Installing and powering the physical charging infrastructure is just the first step — chargers (Charge Points or “CP”) need to be continuously monitored and managed by their operators (Charge Point Operators or “CPO”). CPOs are responsible for regular remote and on-site maintenance, collecting health metrics, and managing operational configurations. CPOs are also responsible for ensuring that the CPs are compatible with the latest industry standards and protocols, like Open Charge Point Protocol (OCPP) and ISO 15118. And all this must be implemented with security measures that can support CPs at scale.

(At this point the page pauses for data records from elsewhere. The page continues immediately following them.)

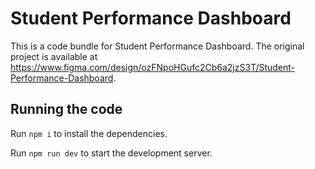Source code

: 
  # Student Performance Dashboard

  This is a code bundle for Student Performance Dashboard. The original project is available at https://www.figma.com/design/ozFNpoHGufc2Cb6a2jzS3T/Student-Performance-Dashboard.

  ## Running the code

  Run `npm i` to install the dependencies.

  Run `npm run dev` to start the development server.
  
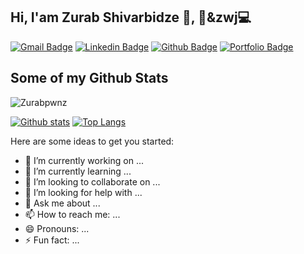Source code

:## Hi, I'am Zurab Shivarbidze 👋, :man:&zwj:computer:
[![Gmail Badge](https://img.shields.io/badge/-zybpwnz@gmail.com-c14438?style=flat&logo=Gmail&logoColor=white&link=mailto:zybpwnz@gmail.com)](mailto:zybpwnz@gmail.com) 
[![Linkedin Badge](https://img.shields.io/badge/-zurabpwnz-0072b1?style=flat&logo=Linkedin&logoColor=white&link=https://www.linkedin.com/in/zurabpwnz/)](https://www.linkedin.com/in/zurabpwnz/) [![Github Badge](https://img.shields.io/badge/-Zurabpwnz-grey?style=flat&logo=github&logoColor=white&link=https://github.com/Zurabpwnz/)](https://www.github.com/Zurabpwnz/) [![Portfolio Badge](https://img.shields.io/badge/portfolio-web-blue?style=flat&link=webdevlair.com/)](webdevlair.com/) 
## Some of my Github Stats
<p align=left> <img src=https://komarev.com/ghpvc/?username=Zurabpwnz alt=Zurabpwnz /> </p>

[![Github stats](https://github-readme-stats.vercel.app/api?username=Zurabpwnz&show_icons=true&include_all_commits=true)](https://github.com/Zurabpwnz/github-readme-stats)
[![Top Langs](https://github-readme-stats.vercel.app/api/top-langs/?username=Zurabpwnz&layout=compact)](https://github.com/Zurabpwnz/github-readme-stats)


Here are some ideas to get you started:

- 🔭 I’m currently working on ...
- 🌱 I’m currently learning ...
- 👯 I’m looking to collaborate on ...
- 🤔 I’m looking for help with ...
- 💬 Ask me about ...
- 📫 How to reach me: ...
- 😄 Pronouns: ...
- ⚡ Fun fact: ...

This post demonstrates how AWS services like AWS IoT Core, Amazon Elastic Container Service (Amazon ECS), and AWS Lambda can be used to build a highly-scalable, low-latency electric vehicle charge point operator system based on the EV industry standard, OCPP.

About AWS IoT Core

AWS IoT Core lets you connect billions of devices and route trillions of messages to and from AWS services without managing infrastructure. AWS IoT Core handles the heavy-lifting of scaling and message routing—making it easier for customers needing to support large fleets of remote devices, like CPs, communicating through publish-and-subscribe patterns. AWS IoT Core natively implements MQTTHTTPS, and MQTT over WebSockets, and can be adapted to support other protocols, like OCPP.

Overview

Most commercially available CPs implement OCPP as a means of bi-directional publish-and-subscribe communication with a CPO. Operating a CPO on AWS requires the introduction of an OCPP WebSocket endpoint, with which CPs communicate. That endpoint, described here as the OCPP Gateway, acts as a proxy between OCPP and MQTT, enabling integration with AWS IoT Core and downstream CPO services built on AWS.

The following architecture diagram illustrates the high-level end-to-end solution you will build in this blog post.

Figure 1: Charge Point OCPP message proxied to CPO Service via one-to-one relationship between WebSocket connection and MQTT topic
Figure 1: Charge Point OCPP message proxied to CPO Service via one-to-one relationship between WebSocket connection and MQTT topic

Architecture

The architecture diagram below depicts the resources that this solution will deploy into your account.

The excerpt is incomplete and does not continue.